Roboskîli anneler: Çocuklarımız da, biz de öldürüldük

Türk savaş uçakları tarafından çocukları katledilen Roboskîli anneler, "Çocuklarımızın izinden gideceğiz" dedi.

Türk savaş uçakları tarafından 28 Aralık 2011 tarihinde katledilen 34 Roboskîlinin aileleri, adalet mücadelelerini sürdürüyor.

'OĞLUMUN MEZARINA GİTTİM DİYE SUÇLANDIM'

Oğlu Muhammed'i katliamda kaybeden Heybet Encü, sağ olduğu sürece oğlunun acısını unutmayacağını söylüyor. Oğlunun ölümünden sonra hayatın onlar için hiçbir anlamının olmadığını belirten Anne Encü, şunları kaydetti:
"Bayramda seyranda, köyde olan düğünlerden hiçbir şey anlamıyoruz. Herhangi bir mutluluğa bile gözleri yaşlı gidiyoruz. Çocuklarımız katledildiğinden beri keder ve elemden başka bir şey yaşamadık. Ama katliamdan önce böyle değildi; işimizde gücümüzde, mutlu bir halde yaşamımıza devam ediyorduk.
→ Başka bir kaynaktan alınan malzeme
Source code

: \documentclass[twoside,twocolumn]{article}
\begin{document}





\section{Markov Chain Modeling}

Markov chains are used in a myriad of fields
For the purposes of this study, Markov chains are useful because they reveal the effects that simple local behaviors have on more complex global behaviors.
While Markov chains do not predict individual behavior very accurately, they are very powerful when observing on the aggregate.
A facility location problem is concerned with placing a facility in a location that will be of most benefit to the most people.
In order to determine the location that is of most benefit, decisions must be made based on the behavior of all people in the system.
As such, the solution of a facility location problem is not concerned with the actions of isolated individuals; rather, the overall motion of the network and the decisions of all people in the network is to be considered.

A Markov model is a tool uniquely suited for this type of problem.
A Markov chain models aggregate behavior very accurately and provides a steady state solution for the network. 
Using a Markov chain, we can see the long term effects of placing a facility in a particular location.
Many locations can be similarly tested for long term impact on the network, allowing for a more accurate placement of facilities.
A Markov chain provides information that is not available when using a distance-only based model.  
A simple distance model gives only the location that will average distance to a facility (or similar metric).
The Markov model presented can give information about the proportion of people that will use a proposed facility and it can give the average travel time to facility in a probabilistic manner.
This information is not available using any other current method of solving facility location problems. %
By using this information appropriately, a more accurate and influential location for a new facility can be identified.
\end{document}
Katliam yaşandıktan sonra huzur ve mutluluk adına bir şey kalmadı. Zaten artık eskisi gibi bir sahiplenme de yok. İnsanlar korkuyorlar. Devletin baskısı, açtığı davalar onları korkutuyor. Bana bile katledilen oğlumun fotoğrafını elime alıp mezarına gittim diye defalarca dosyalar açıldı."
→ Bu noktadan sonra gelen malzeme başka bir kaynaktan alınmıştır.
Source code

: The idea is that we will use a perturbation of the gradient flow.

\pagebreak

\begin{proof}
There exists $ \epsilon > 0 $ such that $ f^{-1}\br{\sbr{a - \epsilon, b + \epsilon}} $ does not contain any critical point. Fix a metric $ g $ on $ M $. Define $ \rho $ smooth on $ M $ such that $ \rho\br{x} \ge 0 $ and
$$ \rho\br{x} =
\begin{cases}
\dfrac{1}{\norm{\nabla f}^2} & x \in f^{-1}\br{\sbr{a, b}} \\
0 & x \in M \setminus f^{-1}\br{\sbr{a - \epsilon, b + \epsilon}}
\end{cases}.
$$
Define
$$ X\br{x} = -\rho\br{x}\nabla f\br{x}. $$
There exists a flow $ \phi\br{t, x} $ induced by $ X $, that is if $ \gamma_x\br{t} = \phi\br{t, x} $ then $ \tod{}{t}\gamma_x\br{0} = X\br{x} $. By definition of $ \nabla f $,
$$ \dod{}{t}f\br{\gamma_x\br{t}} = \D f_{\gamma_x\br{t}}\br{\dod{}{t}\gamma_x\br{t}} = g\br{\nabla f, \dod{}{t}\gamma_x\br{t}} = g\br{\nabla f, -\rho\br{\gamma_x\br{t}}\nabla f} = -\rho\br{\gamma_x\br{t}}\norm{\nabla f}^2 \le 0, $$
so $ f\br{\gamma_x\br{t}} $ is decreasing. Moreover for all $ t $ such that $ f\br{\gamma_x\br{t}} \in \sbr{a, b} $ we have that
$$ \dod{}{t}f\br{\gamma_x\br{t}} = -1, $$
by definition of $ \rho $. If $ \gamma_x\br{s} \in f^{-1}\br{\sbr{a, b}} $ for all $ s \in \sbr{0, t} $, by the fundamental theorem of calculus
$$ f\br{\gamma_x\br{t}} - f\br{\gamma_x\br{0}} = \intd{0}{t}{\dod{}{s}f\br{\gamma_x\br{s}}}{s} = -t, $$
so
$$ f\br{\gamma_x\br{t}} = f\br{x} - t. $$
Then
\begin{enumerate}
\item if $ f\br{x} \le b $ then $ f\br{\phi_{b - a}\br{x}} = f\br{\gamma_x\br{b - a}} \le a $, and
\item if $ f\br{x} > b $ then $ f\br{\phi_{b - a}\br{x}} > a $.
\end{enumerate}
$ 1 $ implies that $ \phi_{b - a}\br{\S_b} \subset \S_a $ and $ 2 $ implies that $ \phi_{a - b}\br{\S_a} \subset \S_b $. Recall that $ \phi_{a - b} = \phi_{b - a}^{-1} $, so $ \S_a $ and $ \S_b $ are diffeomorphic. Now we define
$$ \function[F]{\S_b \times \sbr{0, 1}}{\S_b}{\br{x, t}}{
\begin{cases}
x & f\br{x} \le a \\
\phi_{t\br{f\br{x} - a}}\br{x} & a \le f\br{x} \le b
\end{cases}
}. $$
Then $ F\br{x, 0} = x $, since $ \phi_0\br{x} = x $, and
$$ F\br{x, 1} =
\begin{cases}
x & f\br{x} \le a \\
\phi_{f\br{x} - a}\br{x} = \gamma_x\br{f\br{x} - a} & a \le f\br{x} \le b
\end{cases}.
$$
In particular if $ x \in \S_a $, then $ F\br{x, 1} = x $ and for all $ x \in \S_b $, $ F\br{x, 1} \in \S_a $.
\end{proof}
'DİRENMEYE DEVAM EDİYORUZ'

Katledilen Nadir'in annesi Azime Alma ise şunları söyledi:
"Bugün namusu ve onuru olan tüm Kürtler zindanlara atılıyor. Örneğin Leyla Güven'in ne suçu vardı? Biz de hepimiz onun gibi zindandayız. Çocuklarımız katledildiğinden beri dünyamız karardı. 6 tane çocuğum vardı, katliamdan sonra her biri bir tarafa göçtü. Kimse artık köyden tat alamadı. Zaten köyde emanet yaşıyor gibi olduk. Çocuklarımızdan sonra kendimizi buralara ait bile hissedemiyoruz. Ama yine direniyoruz. Bir şekilde yaşıyoruz ama nasıl yaşadığımızı anlamıyoruz. Biz her zaman çocuklarımızın izinden gideceğiz ve onları hiçbir zaman unutmayacağız."
Katledilen Şirvan Encü'nün annesi Leyla Encü de şöyle konuştu:


"Her perşembe mezarlık ziyareti yapıyoruz. O acıyı bir kez daha yaşamış oluyoruz. Bu 9 yıl içerisinde faillerden ne kimse yakalandı ne de kimse cezalandırıldı. Bu durum bizi daha çok öfkelendiriyor. Katliamdan önce huzurumuz ve yaşamımız gayet yerindeydi. Ama çocuklarımız katledildikten sonra hepimizin psikolojisi bozuldu. Önceleri yaylaya çıkardık, bir şekilde yaşama tutunmasını bilirdik. Ama katliamdan sonra sanırsınız ki bıçak gibi her şey kesildi. Adım atacak halimiz bile kalmadı. Çünkü yaşadığımız şey kolay bir şey değildi. En azından faillerimizi bilmeye hakkımız var."